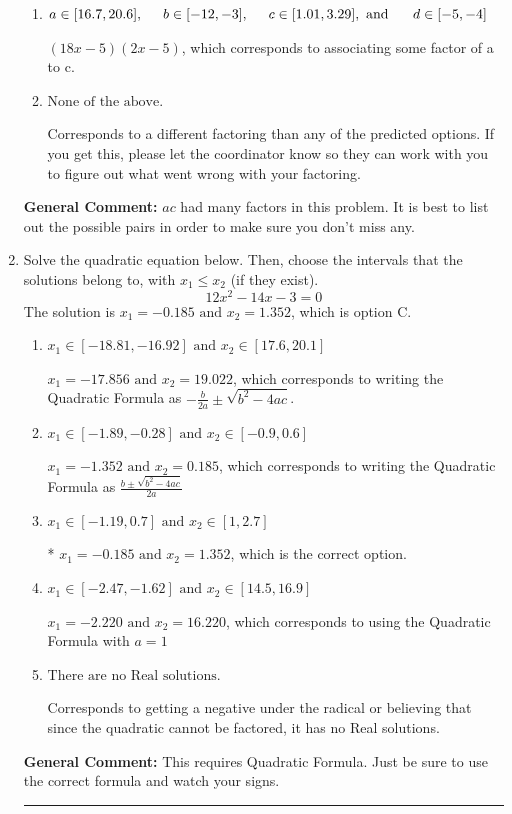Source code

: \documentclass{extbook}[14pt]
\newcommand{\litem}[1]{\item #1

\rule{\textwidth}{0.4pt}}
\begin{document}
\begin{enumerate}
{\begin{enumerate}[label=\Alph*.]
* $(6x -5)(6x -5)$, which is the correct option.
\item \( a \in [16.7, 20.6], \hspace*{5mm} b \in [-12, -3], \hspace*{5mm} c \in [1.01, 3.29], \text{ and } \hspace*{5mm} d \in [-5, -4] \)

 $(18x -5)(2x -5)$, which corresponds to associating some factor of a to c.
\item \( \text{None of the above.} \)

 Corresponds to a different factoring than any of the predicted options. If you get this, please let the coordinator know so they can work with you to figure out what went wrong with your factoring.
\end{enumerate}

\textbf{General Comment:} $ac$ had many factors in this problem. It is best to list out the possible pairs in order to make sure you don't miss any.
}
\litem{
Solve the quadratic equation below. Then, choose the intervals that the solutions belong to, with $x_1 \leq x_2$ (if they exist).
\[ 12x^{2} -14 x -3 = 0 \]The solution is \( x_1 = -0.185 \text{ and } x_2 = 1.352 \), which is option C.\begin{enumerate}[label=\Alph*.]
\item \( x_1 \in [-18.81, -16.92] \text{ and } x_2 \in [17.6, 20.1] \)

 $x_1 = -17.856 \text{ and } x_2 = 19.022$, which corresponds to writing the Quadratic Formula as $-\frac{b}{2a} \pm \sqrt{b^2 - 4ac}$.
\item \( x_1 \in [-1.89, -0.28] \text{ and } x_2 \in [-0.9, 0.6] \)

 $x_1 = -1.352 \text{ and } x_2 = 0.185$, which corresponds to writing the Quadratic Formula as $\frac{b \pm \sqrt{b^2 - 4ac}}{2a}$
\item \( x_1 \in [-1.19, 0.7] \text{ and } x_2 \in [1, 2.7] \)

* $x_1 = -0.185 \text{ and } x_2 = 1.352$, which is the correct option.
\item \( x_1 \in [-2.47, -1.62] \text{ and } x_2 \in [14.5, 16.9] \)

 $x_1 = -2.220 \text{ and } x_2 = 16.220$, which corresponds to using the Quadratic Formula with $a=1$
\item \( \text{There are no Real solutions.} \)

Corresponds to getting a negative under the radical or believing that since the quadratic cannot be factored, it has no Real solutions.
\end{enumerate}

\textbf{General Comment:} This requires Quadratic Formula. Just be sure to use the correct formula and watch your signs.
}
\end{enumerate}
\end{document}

::::

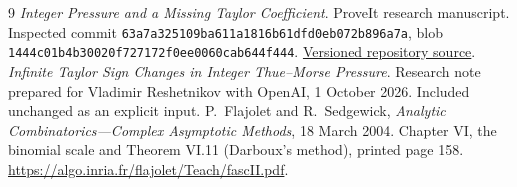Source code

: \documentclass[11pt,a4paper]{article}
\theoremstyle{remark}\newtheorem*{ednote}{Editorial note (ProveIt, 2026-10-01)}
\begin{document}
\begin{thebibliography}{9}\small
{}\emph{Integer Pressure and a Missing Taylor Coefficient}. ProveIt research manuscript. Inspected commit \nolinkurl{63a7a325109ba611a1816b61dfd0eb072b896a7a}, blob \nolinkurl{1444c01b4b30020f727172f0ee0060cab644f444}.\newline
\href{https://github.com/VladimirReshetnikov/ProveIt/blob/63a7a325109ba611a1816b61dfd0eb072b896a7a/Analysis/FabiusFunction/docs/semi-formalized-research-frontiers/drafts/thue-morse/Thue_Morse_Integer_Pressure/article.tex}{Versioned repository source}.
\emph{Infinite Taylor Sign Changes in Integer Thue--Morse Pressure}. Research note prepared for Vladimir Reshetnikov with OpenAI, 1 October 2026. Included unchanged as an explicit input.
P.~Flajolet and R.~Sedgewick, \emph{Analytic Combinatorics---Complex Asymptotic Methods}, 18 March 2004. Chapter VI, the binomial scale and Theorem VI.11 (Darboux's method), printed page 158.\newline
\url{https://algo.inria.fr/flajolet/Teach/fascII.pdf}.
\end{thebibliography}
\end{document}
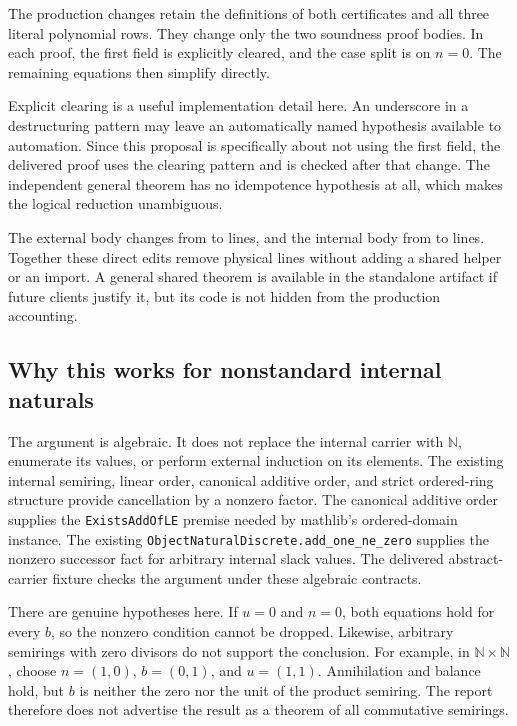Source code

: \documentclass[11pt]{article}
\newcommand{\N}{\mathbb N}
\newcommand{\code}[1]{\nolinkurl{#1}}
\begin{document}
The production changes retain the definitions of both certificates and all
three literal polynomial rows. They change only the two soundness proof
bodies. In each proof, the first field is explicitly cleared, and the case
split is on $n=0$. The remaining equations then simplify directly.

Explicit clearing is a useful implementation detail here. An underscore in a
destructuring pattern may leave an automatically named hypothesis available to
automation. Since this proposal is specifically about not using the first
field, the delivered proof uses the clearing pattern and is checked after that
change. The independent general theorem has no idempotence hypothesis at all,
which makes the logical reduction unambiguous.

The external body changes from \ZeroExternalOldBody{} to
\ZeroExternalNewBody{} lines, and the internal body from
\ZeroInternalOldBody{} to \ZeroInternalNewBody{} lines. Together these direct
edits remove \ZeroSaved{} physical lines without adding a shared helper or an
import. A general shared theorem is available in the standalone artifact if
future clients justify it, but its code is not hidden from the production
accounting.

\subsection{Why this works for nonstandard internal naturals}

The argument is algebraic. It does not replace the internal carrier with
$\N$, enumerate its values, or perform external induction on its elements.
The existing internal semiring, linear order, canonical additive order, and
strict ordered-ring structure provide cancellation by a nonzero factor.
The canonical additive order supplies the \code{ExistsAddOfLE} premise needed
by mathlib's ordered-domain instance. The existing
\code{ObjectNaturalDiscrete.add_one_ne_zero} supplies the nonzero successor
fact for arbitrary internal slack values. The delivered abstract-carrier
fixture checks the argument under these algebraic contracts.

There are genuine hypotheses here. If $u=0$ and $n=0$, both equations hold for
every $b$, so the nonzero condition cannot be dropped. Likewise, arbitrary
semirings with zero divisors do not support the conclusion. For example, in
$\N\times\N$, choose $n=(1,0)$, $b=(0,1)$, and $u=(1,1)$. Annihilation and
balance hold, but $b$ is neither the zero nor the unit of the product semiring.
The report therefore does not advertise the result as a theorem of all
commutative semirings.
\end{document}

::::

> _Problem statement_
All that is wanted is the stretch of lines above from the one containing "[14.5, 16.9] \)" through the one containing "are no Real", duplicated exactly.

> _Expected answer_
\item \( x_1 \in [-2.47, -1.62] \text{ and } x_2 \in [14.5, 16.9] \)

 $x_1 = -2.220 \text{ and } x_2 = 16.220$, which corresponds to using the Quadratic Formula with $a=1$
\item \( \text{There are no Real solutions.} \)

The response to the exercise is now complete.